The bill’s author says simply, seat belts save lives. Senator Tim Cullen (D-Janesville) says kids nowadays are buckled up from the day they leave the hospital, but upon boarding a school bus, they give up the very safety measure they’ve grown accustomed to. “The question is not whether school buses are safer than cars, which is one of the arguments you’ll hear; the question is whether school buses with seat belts are safer than school buses without seat belts. I think the clear answer is they are safer with seat belts.”
Opponents also say the money could be better spent in the class room, seat belts create occupancy limitations, kids could use the belts as a weapon, they won’t buckle up anyway, and the bus driver could be liable for injuries.
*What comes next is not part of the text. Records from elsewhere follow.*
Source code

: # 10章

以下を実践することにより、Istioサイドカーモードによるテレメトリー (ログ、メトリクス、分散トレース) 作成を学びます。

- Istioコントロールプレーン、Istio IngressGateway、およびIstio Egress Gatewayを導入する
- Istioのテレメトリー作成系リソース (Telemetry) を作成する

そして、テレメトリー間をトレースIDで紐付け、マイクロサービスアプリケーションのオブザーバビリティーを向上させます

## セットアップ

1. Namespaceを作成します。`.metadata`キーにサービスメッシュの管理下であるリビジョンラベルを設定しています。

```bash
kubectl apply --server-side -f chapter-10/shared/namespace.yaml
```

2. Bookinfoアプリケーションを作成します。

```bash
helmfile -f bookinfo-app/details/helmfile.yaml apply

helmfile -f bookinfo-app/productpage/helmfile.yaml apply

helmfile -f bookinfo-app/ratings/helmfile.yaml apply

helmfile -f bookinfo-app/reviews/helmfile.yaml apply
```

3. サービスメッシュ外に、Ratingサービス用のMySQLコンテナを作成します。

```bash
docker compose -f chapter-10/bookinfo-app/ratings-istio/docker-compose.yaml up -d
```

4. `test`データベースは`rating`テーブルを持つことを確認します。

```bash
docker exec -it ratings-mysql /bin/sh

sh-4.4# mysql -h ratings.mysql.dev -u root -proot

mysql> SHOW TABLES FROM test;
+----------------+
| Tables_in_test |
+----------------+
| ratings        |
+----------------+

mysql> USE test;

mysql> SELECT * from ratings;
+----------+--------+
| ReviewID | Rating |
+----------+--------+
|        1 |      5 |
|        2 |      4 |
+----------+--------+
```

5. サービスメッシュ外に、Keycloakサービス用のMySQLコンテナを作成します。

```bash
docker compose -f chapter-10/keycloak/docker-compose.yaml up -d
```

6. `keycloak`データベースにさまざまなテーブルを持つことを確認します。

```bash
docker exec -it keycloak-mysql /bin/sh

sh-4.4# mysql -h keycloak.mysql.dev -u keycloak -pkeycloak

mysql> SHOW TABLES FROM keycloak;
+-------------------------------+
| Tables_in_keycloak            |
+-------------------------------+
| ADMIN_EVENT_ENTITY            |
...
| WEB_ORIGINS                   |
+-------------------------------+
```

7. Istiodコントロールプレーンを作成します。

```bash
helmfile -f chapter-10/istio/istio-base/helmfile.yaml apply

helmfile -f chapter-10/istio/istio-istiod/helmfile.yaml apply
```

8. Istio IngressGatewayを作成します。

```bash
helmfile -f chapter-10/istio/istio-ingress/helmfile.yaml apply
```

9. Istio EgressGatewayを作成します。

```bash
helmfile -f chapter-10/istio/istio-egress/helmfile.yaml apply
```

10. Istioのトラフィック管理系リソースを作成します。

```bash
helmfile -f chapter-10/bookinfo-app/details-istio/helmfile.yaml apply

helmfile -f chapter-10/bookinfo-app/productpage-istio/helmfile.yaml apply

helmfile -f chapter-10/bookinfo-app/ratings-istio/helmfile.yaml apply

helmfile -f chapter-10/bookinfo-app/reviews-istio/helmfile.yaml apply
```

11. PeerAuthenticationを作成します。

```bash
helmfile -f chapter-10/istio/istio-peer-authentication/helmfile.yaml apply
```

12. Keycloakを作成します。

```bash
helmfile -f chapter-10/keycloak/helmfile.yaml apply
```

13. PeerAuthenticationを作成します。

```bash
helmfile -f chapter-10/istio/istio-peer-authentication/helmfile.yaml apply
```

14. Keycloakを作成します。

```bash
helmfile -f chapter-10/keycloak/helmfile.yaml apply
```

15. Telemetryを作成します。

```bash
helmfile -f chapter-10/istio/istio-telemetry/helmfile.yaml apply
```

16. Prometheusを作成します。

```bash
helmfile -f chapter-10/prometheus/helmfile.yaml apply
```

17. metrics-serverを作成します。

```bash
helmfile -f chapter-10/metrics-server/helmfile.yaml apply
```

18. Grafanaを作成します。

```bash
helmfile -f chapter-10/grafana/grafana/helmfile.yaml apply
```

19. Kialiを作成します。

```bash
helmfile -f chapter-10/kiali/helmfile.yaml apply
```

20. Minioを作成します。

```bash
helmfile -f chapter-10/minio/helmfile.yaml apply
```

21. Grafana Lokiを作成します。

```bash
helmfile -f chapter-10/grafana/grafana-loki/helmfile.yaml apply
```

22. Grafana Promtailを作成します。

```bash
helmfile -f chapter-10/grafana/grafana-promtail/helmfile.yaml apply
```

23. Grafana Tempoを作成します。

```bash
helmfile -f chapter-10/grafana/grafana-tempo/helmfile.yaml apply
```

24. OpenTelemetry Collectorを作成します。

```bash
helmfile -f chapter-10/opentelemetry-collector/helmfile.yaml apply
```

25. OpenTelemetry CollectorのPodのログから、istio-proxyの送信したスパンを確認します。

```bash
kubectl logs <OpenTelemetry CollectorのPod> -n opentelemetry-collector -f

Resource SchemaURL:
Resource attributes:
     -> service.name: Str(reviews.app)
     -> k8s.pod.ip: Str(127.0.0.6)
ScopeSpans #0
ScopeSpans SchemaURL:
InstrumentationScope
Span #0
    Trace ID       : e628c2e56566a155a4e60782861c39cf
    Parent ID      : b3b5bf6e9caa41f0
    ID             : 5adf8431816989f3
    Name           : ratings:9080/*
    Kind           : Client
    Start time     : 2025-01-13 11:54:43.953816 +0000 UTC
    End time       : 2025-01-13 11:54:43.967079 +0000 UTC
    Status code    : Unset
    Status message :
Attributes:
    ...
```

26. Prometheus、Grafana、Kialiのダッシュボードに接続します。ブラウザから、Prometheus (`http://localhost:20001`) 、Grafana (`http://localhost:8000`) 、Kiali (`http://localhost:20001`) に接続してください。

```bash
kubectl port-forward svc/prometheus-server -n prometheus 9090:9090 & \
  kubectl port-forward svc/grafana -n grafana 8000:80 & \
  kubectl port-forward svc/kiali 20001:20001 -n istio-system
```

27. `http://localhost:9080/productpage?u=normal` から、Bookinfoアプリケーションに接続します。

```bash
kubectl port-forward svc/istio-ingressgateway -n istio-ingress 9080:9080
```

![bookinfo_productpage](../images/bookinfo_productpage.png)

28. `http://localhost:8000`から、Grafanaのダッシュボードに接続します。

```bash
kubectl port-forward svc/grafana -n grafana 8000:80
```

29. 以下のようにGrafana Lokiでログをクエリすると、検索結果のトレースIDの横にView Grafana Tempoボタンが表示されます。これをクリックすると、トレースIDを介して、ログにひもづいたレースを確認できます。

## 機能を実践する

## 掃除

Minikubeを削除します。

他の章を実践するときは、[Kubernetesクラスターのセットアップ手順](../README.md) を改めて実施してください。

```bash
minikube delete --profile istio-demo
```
AUDIO: Senator Cullen acknowledges the many safety features of school buses, but says adding seat belts is the next step. :37
Jim Fey with Wisconsin School Bus Association (and Student Transit of Eau Claire) is against a seat belt mandate on school buses. He cites the stance taken by the National Highway Traffic Safety Administration (NHTSA). “Since students are at a much greater risk traveling to schools in other ways, particularly in teen-driven automobiles, the agency calculates that a seat belt mandate would actually result in an increase of 10 to 19 student fatalities because they would be in other cars rather than in school buses where they belong.”
Supporters of the bill (SB-304) say, for children, buckling up is a learned behavior. Many are uncomfortable not buckling up.
Fey says the belt use rate among elementary students is pretty high — about 75 percent; however, among middle and high school students it’s low — ranging from 0 to 50 percent.
Lawmakers heard public testimony on the measure in the Senate Committee on Transportation, Public Safety, and Veterans and Military Affairs.